WORK ORDER => Your answer must be every line of the data that holds the string "during".

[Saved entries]
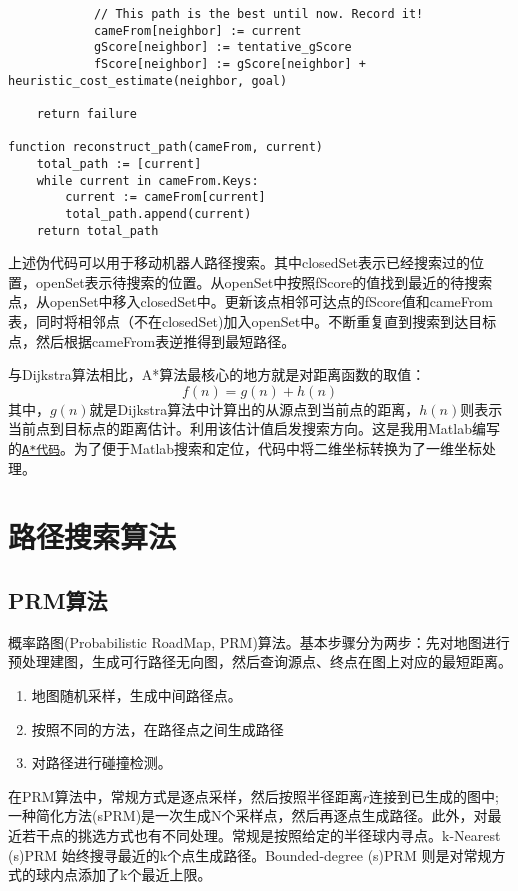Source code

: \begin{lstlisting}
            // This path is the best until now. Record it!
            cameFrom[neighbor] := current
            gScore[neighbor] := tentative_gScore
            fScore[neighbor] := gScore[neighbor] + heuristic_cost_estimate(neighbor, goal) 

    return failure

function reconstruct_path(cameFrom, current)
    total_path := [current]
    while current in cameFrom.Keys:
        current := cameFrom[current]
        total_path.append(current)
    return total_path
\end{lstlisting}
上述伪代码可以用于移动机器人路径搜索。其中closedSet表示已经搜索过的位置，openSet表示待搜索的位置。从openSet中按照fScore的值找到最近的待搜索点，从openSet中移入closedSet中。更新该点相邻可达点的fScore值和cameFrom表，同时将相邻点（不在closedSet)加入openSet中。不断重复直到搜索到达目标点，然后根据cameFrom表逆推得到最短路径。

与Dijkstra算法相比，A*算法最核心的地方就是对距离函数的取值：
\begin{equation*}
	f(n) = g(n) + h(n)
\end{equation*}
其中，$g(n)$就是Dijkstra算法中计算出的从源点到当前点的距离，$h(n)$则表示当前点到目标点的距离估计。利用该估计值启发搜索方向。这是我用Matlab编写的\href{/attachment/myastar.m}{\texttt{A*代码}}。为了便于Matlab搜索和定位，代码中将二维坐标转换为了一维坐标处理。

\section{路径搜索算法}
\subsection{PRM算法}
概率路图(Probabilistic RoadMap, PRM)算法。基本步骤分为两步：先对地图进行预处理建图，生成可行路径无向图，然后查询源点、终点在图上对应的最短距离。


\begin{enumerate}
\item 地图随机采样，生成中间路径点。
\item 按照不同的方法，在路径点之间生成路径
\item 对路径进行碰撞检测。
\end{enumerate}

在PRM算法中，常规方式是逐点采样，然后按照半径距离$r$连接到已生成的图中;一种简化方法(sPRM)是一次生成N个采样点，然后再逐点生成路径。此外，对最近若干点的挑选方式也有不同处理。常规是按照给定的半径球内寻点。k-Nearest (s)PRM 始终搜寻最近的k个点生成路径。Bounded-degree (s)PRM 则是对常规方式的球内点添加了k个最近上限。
==
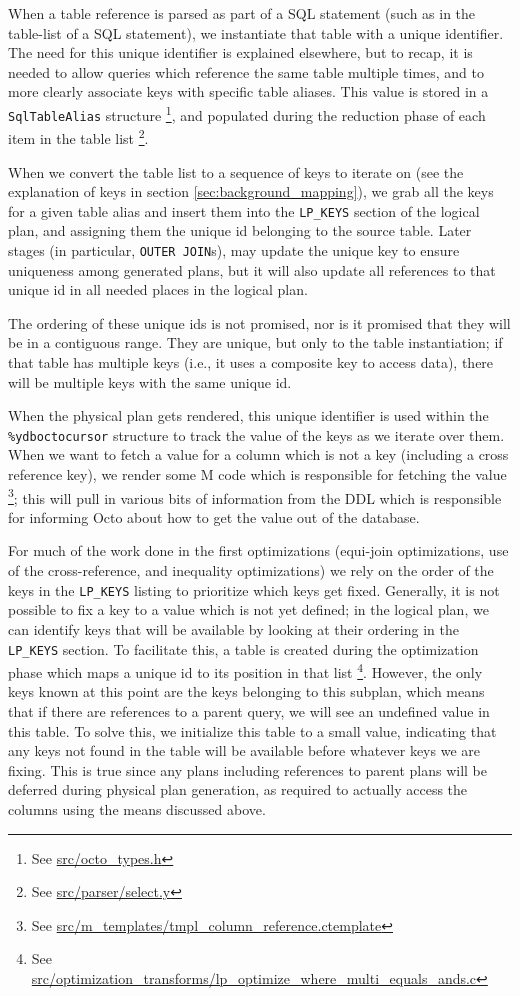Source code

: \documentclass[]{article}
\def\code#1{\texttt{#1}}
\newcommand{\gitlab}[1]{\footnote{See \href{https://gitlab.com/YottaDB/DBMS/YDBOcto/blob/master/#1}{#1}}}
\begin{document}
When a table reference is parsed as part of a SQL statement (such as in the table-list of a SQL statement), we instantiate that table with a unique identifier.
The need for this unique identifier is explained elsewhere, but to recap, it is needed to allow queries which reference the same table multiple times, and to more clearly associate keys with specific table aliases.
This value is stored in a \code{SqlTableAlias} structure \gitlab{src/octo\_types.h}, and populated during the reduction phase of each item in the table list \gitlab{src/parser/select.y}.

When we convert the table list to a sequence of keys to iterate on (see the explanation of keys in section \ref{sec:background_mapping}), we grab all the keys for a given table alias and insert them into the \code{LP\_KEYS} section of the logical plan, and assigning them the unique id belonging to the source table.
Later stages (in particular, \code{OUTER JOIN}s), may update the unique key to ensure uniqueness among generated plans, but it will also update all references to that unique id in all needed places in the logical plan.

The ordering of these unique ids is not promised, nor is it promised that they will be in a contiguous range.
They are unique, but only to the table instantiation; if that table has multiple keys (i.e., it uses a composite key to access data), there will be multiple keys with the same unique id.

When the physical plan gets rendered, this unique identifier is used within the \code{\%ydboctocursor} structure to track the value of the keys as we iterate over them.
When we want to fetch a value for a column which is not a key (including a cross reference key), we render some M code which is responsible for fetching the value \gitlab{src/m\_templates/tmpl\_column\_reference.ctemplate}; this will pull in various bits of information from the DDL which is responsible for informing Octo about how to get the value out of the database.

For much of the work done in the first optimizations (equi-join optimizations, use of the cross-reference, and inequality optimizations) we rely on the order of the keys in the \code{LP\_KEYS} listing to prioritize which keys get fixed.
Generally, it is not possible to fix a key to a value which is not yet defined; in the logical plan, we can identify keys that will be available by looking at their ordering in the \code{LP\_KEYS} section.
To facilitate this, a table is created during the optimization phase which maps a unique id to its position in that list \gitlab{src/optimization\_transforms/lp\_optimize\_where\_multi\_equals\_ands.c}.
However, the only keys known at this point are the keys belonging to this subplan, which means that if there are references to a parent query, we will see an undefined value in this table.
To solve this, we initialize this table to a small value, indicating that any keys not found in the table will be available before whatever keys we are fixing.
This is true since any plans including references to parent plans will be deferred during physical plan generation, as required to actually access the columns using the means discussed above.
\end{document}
==
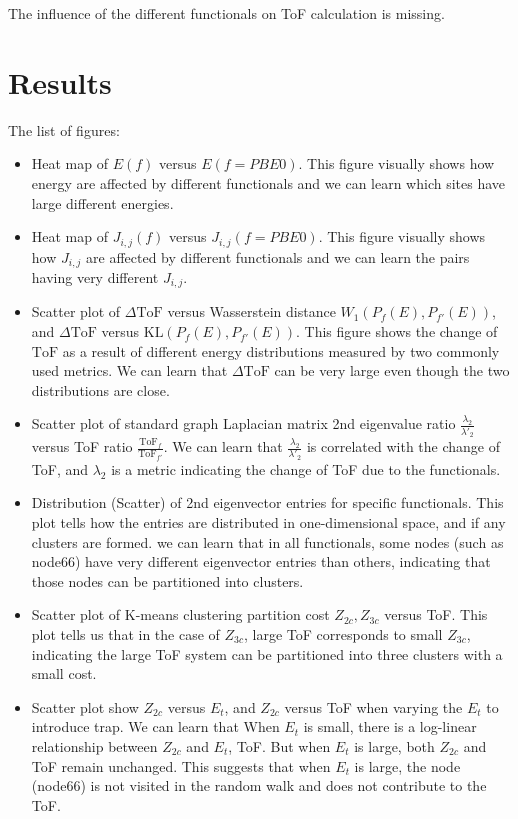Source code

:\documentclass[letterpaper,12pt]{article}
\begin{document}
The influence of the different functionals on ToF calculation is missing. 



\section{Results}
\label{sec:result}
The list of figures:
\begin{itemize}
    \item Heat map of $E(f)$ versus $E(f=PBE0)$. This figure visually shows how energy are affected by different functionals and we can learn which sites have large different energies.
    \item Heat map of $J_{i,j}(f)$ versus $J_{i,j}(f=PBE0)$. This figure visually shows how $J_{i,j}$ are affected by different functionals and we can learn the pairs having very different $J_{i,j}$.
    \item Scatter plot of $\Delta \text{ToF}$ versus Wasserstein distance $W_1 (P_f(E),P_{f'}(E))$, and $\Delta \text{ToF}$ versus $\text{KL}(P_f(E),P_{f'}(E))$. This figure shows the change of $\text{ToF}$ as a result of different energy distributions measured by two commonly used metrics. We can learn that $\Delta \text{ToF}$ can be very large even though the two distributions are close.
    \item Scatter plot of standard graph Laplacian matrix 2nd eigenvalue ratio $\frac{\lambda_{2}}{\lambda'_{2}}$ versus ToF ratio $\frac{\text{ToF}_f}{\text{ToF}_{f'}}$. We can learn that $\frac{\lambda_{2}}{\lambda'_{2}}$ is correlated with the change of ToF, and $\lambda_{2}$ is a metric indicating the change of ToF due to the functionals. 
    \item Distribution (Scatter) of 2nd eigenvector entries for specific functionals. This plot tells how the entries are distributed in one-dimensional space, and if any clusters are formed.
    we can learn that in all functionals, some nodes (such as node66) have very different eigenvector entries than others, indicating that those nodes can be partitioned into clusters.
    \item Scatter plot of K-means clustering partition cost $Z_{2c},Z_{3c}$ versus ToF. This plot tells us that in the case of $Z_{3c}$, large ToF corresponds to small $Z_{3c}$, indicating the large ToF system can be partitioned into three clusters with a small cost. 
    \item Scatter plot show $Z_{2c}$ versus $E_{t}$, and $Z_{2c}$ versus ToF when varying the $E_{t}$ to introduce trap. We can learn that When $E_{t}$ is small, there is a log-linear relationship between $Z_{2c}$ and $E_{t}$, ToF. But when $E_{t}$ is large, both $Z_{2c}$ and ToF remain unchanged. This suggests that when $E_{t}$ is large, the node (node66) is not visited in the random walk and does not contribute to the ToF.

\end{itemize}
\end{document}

SOLUTION FOR THIS PROBLEM =>
This value is stored in a \code{SqlTableAlias} structure \gitlab{src/octo\_types.h}, and populated during the reduction phase of each item in the table list \gitlab{src/parser/select.y}.
To facilitate this, a table is created during the optimization phase which maps a unique id to its position in that list \gitlab{src/optimization\_transforms/lp\_optimize\_where\_multi\_equals\_ands.c}.
This is true since any plans including references to parent plans will be deferred during physical plan generation, as required to actually access the columns using the means discussed above.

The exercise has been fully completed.